V - LA GUERRE DES PAYSANS – SORCIÈRES ET PRÉDICANTS

Comment l'Alsace allemande du moyen-âge est-elle devenue l'Alsace française de la révolution ? Nous risquerions de ne pas comprendre l'énergie profonde de ce phénomène, si nous ne nous rendions pas compte de l'évolution intime qui l'a précédé. C'est l'âge de la réformation, c'est l'Alsace du XVIème siècle qui nous en donne la clé. Le feu souterrain qui a rendu possible l'explosion de 1789, et par suite la fusion ardente avec la France, commence à couver alors.

      Un coup d'œil rapide à cette époque nous suffira ; et nous ne quitterons pas la main conductrice de la légende, qui fréquente également les sommets déserts et les villes populeuses, les grandes routes et les sentiers défendus. Dans cet âge tourmenté du XVIème siècle, elle évoque trois types nouveaux qui nous font passer brusquement des grandes lignes de l'art idéaliste aux formes convulsées du réalisme moderne.

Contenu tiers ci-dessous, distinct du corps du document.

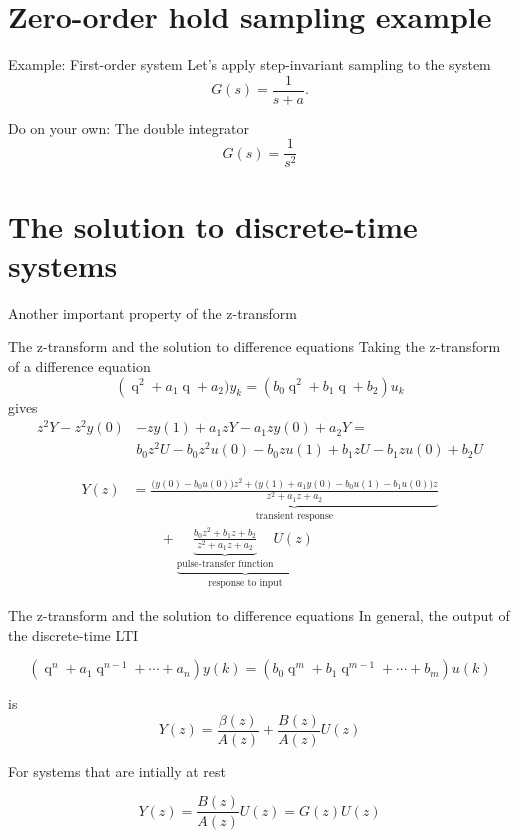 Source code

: \documentclass[presentation,aspectratio=169]{beamer}
\DeclareMathOperator{\shift}{q}
\begin{document}
\section{Zero-order hold sampling example}
\label{sec-5}
\begin{frame}[label=sec-5-1]{Example: First-order system}
Let's apply step-invariant sampling to the system
\[ G(s) = \frac{1}{s + a}. \]
\end{frame}

\begin{frame}[label=sec-5-2]{Do on your own: The double integrator}
\[ G(s) = \frac{1}{s^2} \]
\end{frame}

\section{The solution to discrete-time systems}
\label{sec-6}
\begin{frame}[label=sec-6-1]{Another important property of the z-transform}
\end{frame}


\begin{frame}[label=sec-6-2]{The z-transform and the solution to difference equations}
Taking the z-transform of a difference equation 
\[ \left( \shift^2 + a_1\shift + a_2) y_k = \left(b_0\shift^2 + b_1\shift + b_2 \right) u_k\]
gives
\begin{equation*}
\begin{split}
z^{2}Y -z^2y(0) &- zy(1) + a_1zY - a_1zy(0) + a_2Y =\\
&     b_0z^2U -b_0z^2u(0) - b_0zu(1) + b_1zU - b_1zu(0) + b_2U
\end{split}
\end{equation*}

\begin{equation*}
\begin{split}
 Y(z) &= \underbrace{ \frac{ \big( y(0)-b_0u(0)\big) z^2 + \big(y(1)+a_1y(0) - b_0u(1) -b_1u(0)\big) z}{z^2 + a_1z + a_2}}_{\text{transient response}}\\
 & \qquad + \underbrace{\underbrace{\frac{b_0z^2 + b_1z + b_2}{z^2 + a_1z + a_2}}_{\text{pulse-transfer function}}U(z)}_{\text{response to input}}
\end{split}
\end{equation*}
\end{frame}

\begin{frame}[label=sec-6-3]{The z-transform and the solution to difference equations}
In general, the output of the discrete-time LTI 

\[ \left( \shift^n + a_1 \shift^{n-1} + \cdots + a_n \right) y(k) = \left( b_0 \shift^m + b_1\shift^{m-1} + \cdots + b_m \right)  u(k) \]

is
\[ Y(z) = \frac{\beta(z)}{A(z)} + \frac{B(z)}{A(z)} U(z) \]

For systems that are intially at rest

\[ Y(z) = \frac{B(z)}{A(z)} U(z)  = G(z) U(z) \]
\end{frame}
\end{document}
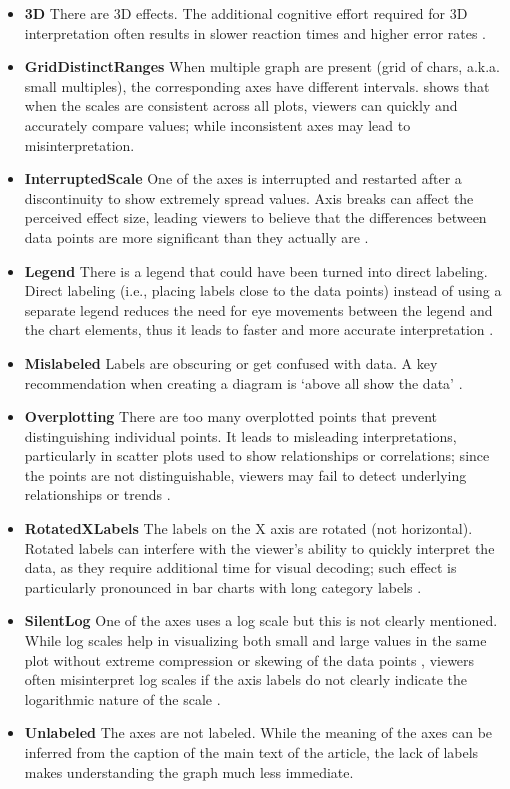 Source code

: \documentclass[
  10pt,
  conference,
]{IEEEtran}%
\begin{document}
\begin{itemize}
\item
  \textbf{3D} There are 3D effects. The additional cognitive effort
  required for 3D interpretation often results in slower reaction times
  and higher error rates .
\item
  \textbf{GridDistinctRanges} When multiple graph are present (grid of
  chars, a.k.a. small multiples), the corresponding axes have different
  intervals.  shows that when the scales
  are consistent across all plots, viewers can quickly and accurately
  compare values; while inconsistent axes may lead to misinterpretation.
\item
  \textbf{InterruptedScale} One of the axes is interrupted and restarted
  after a discontinuity to show extremely spread values. Axis breaks can
  affect the perceived effect size, leading viewers to believe that the
  differences between data points are more significant than they
  actually are .
\item
  \textbf{Legend} There is a legend that could have been turned into
  direct labeling. Direct labeling (i.e., placing labels close to the
  data points) instead of using a separate legend reduces the need for
  eye movements between the legend and the chart elements, thus it leads
  to faster and more accurate interpretation
  .
\item
  \textbf{Mislabeled} Labels are obscuring or get confused with data. A
  key recommendation when creating a diagram is `above all show the
  data' .
\item
  \textbf{Overplotting} There are too many overplotted points that
  prevent distinguishing individual points. It leads to misleading
  interpretations, particularly in scatter plots used to show
  relationships or correlations; since the points are not
  distinguishable, viewers may fail to detect underlying relationships
  or trends .
\item
  \textbf{RotatedXLabels} The labels on the X axis are rotated (not
  horizontal). Rotated labels can interfere with the viewer's ability to
  quickly interpret the data, as they require additional time for visual
  decoding; such effect is particularly pronounced in bar charts with
  long category labels .
\item
  \textbf{SilentLog} One of the axes uses a log scale but this is not
  clearly mentioned. While log scales help in visualizing both small and
  large values in the same plot without extreme compression or skewing
  of the data points , viewers
  often misinterpret log scales if the axis labels do not clearly
  indicate the logarithmic nature of the scale
  .
\item
  \textbf{Unlabeled} The axes are not labeled. While the meaning of the
  axes can be inferred from the caption of the main text of the article,
  the lack of labels makes understanding the graph much less immediate.
\end{itemize}
\end{document}
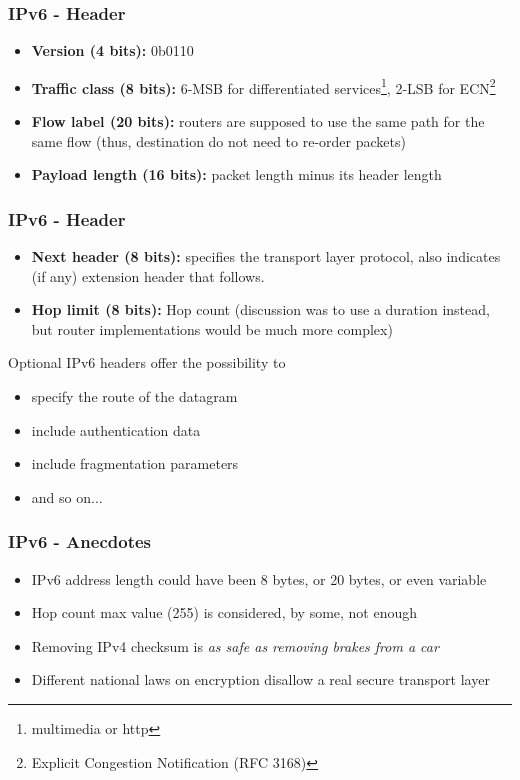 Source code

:   \begin{frame}
    \frametitle{IPv6 - Header}
    \begin{itemize}
      \item \textbf{Version (4 bits):} 0b0110
      \item \textbf{Traffic class (8 bits):} 6-MSB for differentiated services\footnote{multimedia or http}, 2-LSB for ECN\footnote{Explicit Congestion Notification (RFC 3168)}
      \item \textbf{Flow label (20 bits):} routers are supposed to use the same path for the same flow (thus, destination do not need to re-order packets)
      \item \textbf{Payload length (16 bits):} packet length minus its header length
  \end{itemize}
  \end{frame}
    \begin{frame}
      \frametitle{IPv6 - Header}
      \begin{itemize}
          \item \textbf{Next header (8 bits):} specifies the transport layer protocol, also indicates (if any) extension header that follows.
          \item \textbf{Hop limit (8 bits):} Hop count (discussion was to use a duration instead, but router implementations would be much more complex)
    \end{itemize}
    \begin{block}{Optional IPv6 headers offer the possibility to}
        \begin{itemize}
            \item specify the route of the datagram
            \item include authentication data
            \item include fragmentation parameters
            \item and so on...
        \end{itemize}
    \end{block}
  \end{frame}
    \begin{frame}
      \frametitle{IPv6 - Anecdotes}
      \begin{itemize}
        \item IPv6 address length could have been 8 bytes, or 20 bytes, or even variable
        \item Hop count max value (255) is considered, by some, not enough
        \item Removing IPv4 checksum is \emph{as safe as removing brakes from a car}
        \item Different national laws on encryption disallow a real secure transport layer
    \end{itemize}
    \end{frame}

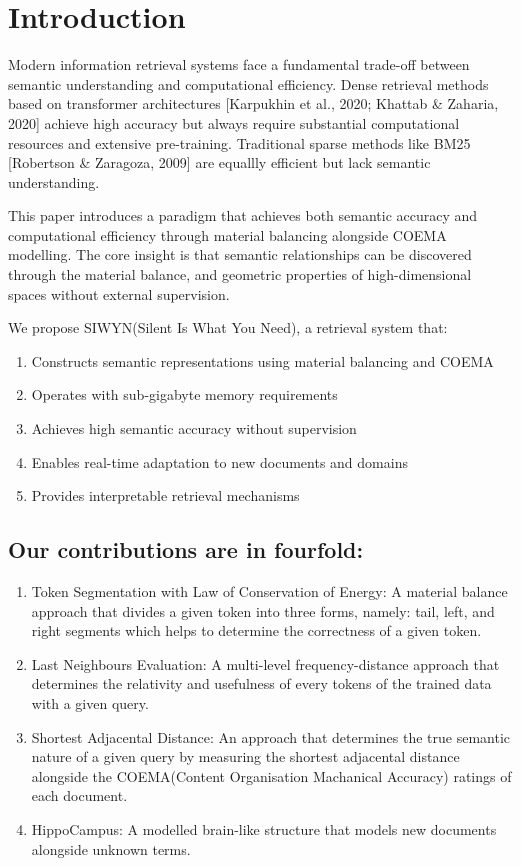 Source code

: \documentclass[scifiniti,article,submit,moreauthors,twocolumn,twoside]{Definitions/scifiniti_jams}
\begin{document}

\section{Introduction}
Modern information retrieval systems face a fundamental trade-off between semantic understanding and computational efficiency. Dense retrieval methods based on transformer architectures [Karpukhin et al., 2020; Khattab \& Zaharia, 2020] achieve high accuracy but always require substantial computational resources and extensive pre-training. Traditional sparse methods like BM25 [Robertson \& Zaragoza, 2009] are equallly efficient but lack semantic understanding.

This paper introduces a paradigm that achieves both semantic accuracy and computational efficiency through material balancing alongside COEMA modelling. The core insight is that semantic relationships can be discovered through the material balance, and geometric properties of high-dimensional spaces without external supervision.

{We propose SIWYN(Silent Is What You Need), a retrieval system that:}
\begin{enumerate}
\item Constructs semantic representations using material balancing and COEMA
\item Operates with sub-gigabyte memory requirements 
\item Achieves high semantic accuracy without supervision
\item Enables real-time adaptation to new documents and domains
\item Provides interpretable retrieval mechanisms
\end{enumerate}


\subsection{Our contributions are in fourfold:}

\begin{enumerate}
\item	Token Segmentation with  Law of Conservation of Energy: A material balance approach that divides a given token into three forms, namely: tail, left, and right segments which helps to determine the correctness of a given token.

\item	Last Neighbours Evaluation: A multi-level frequency-distance approach that determines the relativity and usefulness of every tokens of the trained data with a given query.

\item	Shortest Adjacental Distance: An approach that determines the true semantic nature of a given query by measuring the shortest adjacental distance alongside the COEMA(Content Organisation Machanical Accuracy) ratings of each document.

\item HippoCampus: A modelled brain-like structure that models new documents alongside unknown terms.
\end{enumerate}
\end{document}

Ces trois types sont le paysan révolté, la sorcière et le libre prédicant.

      Tant que la féodalité avait été défensive ou conquérante, elle avait élevé les âmes, donné un moule nouveau à la société. Mais les institutions humaines perdent bien vite de vue leur idéal pour se corrompre sous l'action des passions. Le beau temps de la chevalerie était passé. Le tableau que nous offre la vie des seigneurs allemands, à la fin du XVème siècle, est comme presque partout celui d'une sensualité effrénée dans une tyrannie sans miséricorde. Leur vie se passait en tournois, en banquets, en jeux de carnaval et en mascarades. Lorsqu'ils étaient las de leurs chasses, ils cherchaient querelle à leurs voisins. Pour payer leurs fous et leurs femmes, ils se faisaient faux monnayeurs, brigands. Les châteaux des Vosges, ces repaires imprenables, regorgeaient de chanteurs et de courtisanes. Nuit et jour on y entendait le son des fifres et les clameurs des fauconniers. Comme dit un contemporain, « chaque journée ivre envoyait sa fête et sa huée dans l'autre ». Et qui payait ce train ? Le pauvre serf, le malheureux paysan. Chétif et misérable, écrasé d'impôts, il agonisait sur la glèbe pendant que l'enfer hurlait sur la montagne. Pour lui prendre son dernier sou, on le traquait avec des chiens comme une bête fauve, on tombait à coups de fouet sur son dos amaigri. Les supplices contre les braconniers étaient terribles. Dans une oubliette on a trouvé un squelette humain entre des cornes de cerf et des défenses de sanglier. Quelquefois on laissait le prisonnier mourir de faim et de soif dans son cachot. La femme du paysan qui venait errer la nuit autour du donjon, entendait le dernier râle du mourant s'exhaler dans une exécration contre ses bourreaux.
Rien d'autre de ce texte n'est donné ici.